LightningIRConfig

class lightning_ir.base.config.LightningIRConfig(*args, query_length: int | None = 32, doc_length: int | None = 512, use_adapter: bool = False, adapter_config: LoraConfig | None = None, pretrained_adapter_name_or_path: str | None = None, **kwargs)[source]

Bases: PretrainedConfig

The configuration class to instantiate a Lightning IR model. Acts as a mixin for the transformers.PretrainedConfig class.

__init__(*args, query_length: int | None = 32, doc_length: int | None = 512, use_adapter: bool = False, adapter_config: LoraConfig | None = None, pretrained_adapter_name_or_path: str | None = None, **kwargs)[source]

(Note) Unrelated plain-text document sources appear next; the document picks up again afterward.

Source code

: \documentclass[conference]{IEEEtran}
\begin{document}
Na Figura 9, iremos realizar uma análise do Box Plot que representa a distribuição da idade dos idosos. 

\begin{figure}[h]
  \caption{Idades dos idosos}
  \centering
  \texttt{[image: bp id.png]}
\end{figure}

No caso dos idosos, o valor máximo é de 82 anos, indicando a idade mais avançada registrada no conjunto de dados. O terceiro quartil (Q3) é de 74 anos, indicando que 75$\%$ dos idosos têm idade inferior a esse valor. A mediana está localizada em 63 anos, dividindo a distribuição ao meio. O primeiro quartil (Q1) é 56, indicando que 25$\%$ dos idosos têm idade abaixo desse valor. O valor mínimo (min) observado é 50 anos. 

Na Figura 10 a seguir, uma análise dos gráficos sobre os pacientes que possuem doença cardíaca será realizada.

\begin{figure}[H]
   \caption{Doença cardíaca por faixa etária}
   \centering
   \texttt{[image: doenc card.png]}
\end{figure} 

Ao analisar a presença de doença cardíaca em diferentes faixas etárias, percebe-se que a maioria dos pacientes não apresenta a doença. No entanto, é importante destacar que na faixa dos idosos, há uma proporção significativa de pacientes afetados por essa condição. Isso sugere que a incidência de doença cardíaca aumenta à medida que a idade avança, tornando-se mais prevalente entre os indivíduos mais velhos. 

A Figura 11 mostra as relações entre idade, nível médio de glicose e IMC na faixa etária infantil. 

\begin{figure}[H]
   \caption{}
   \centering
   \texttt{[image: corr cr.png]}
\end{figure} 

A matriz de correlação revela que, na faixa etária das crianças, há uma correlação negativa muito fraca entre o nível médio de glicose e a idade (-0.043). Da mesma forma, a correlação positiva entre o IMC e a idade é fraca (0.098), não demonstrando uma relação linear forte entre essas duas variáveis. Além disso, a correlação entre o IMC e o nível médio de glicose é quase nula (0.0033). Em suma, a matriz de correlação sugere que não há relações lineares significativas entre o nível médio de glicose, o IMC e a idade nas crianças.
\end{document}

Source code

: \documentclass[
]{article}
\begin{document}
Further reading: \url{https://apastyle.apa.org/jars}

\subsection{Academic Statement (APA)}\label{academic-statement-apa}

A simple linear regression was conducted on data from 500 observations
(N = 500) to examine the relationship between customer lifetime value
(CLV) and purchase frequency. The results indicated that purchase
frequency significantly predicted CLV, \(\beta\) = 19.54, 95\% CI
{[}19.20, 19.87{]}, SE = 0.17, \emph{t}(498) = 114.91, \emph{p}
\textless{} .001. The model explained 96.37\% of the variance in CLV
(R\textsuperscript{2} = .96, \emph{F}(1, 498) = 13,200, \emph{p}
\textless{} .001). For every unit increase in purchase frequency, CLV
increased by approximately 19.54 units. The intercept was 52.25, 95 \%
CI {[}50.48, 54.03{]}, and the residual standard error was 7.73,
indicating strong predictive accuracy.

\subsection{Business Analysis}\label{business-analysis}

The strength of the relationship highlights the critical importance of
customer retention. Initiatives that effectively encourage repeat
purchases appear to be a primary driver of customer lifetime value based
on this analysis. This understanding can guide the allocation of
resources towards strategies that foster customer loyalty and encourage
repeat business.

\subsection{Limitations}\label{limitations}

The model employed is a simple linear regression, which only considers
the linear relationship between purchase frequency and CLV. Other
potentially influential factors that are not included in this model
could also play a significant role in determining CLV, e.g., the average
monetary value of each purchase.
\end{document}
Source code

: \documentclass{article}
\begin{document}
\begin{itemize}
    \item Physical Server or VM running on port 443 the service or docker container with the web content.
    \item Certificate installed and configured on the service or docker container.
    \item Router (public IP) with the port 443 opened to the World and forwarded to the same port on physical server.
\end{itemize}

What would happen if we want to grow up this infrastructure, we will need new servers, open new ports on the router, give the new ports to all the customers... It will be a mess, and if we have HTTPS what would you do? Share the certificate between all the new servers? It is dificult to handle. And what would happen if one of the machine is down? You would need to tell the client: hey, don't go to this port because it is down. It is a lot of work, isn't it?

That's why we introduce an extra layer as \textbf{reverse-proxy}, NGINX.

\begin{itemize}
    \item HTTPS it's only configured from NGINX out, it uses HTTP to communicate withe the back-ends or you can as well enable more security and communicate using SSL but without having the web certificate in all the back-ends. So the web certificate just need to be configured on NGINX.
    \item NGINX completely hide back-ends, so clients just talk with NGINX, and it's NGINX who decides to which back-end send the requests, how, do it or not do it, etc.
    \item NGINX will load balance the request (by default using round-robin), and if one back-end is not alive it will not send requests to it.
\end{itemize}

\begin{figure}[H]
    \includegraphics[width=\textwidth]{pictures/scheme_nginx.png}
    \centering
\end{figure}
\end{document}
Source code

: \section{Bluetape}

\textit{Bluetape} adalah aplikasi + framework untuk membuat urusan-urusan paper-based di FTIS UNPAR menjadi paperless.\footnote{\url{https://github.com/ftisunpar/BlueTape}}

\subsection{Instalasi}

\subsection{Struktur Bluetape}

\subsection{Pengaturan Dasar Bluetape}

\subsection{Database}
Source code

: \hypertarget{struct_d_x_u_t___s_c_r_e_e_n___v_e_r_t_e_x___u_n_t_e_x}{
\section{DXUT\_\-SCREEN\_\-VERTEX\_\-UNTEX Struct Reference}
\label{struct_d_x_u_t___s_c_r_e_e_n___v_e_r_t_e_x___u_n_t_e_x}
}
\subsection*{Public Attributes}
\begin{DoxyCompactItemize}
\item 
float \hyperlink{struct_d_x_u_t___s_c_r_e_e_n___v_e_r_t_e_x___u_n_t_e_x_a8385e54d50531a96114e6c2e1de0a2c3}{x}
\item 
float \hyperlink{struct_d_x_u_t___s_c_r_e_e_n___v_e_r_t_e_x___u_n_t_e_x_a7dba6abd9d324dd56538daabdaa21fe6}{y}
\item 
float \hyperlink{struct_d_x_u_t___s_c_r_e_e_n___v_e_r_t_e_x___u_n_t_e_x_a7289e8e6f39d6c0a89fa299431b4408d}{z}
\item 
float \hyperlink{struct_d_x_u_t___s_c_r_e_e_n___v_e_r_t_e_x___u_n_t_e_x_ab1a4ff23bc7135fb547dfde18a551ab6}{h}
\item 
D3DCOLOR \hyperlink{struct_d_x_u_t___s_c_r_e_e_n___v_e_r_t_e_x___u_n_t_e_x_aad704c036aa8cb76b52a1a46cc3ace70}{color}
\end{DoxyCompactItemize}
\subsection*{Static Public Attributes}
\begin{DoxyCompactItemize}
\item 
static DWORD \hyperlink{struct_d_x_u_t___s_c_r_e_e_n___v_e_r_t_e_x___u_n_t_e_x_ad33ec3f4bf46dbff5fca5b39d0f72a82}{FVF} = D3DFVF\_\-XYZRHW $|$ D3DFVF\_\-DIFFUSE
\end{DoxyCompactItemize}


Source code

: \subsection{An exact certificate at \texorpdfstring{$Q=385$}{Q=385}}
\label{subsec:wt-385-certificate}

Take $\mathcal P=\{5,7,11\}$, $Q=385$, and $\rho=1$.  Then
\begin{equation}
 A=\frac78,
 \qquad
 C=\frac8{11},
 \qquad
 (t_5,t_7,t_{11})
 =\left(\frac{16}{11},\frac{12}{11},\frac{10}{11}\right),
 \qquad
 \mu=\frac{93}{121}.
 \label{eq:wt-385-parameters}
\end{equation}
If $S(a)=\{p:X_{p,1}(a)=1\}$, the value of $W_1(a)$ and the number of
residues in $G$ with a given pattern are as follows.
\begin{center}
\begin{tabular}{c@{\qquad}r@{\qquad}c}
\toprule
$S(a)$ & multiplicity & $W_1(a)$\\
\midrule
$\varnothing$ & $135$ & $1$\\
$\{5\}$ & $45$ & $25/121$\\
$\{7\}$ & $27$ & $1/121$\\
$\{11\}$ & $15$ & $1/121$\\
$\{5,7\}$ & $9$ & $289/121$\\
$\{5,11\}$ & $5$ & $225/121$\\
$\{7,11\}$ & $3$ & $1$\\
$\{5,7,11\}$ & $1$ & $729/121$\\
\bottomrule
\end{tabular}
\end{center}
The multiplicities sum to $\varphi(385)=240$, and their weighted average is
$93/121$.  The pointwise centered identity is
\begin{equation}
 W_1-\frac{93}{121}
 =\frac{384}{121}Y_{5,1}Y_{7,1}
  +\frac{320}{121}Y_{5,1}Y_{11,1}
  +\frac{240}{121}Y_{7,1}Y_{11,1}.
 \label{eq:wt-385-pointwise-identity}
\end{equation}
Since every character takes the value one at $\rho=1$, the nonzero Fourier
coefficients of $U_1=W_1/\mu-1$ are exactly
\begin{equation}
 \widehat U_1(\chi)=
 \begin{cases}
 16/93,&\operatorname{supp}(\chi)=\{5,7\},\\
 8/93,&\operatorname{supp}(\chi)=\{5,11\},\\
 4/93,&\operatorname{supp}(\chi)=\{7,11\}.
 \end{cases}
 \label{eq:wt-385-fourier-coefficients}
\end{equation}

Initializes the configuration.

Parameters:

query_length (int | None) – Maximum number of tokens per query. If None does not truncate. Defaults to 32.
doc_length (int | None) – Maximum number of tokens per document. If None does not truncate. Defaults to 512.
use_adapter (bool, optional) – Whether to use LoRA adapters. Defaults to False.
adapter_config (Optional[LoraConfig], optional) – Configuration for LoRA adapters. Only used if use_adapter is True. Defaults to None.
pretrained_adapter_name_or_path (Optional[str], optional) – The path to a pretrained adapter to load. Defaults to None.

Methods

`__init__`(*args[, query_length, doc_length, ...])	Initializes the configuration.
`from_pretrained`(...)	Loads the configuration from a pretrained model.
`get_tokenizer_kwargs`(Tokenizer)	Returns the keyword arguments for the tokenizer.
`to_dict`()	Overrides the transformers.PretrainedConfig.to_dict method to include the added arguments and the backbone model type.

Attributes

`backbone_model_type`	Backbone model type for the configuration.
`model_type`	Model type for the configuration.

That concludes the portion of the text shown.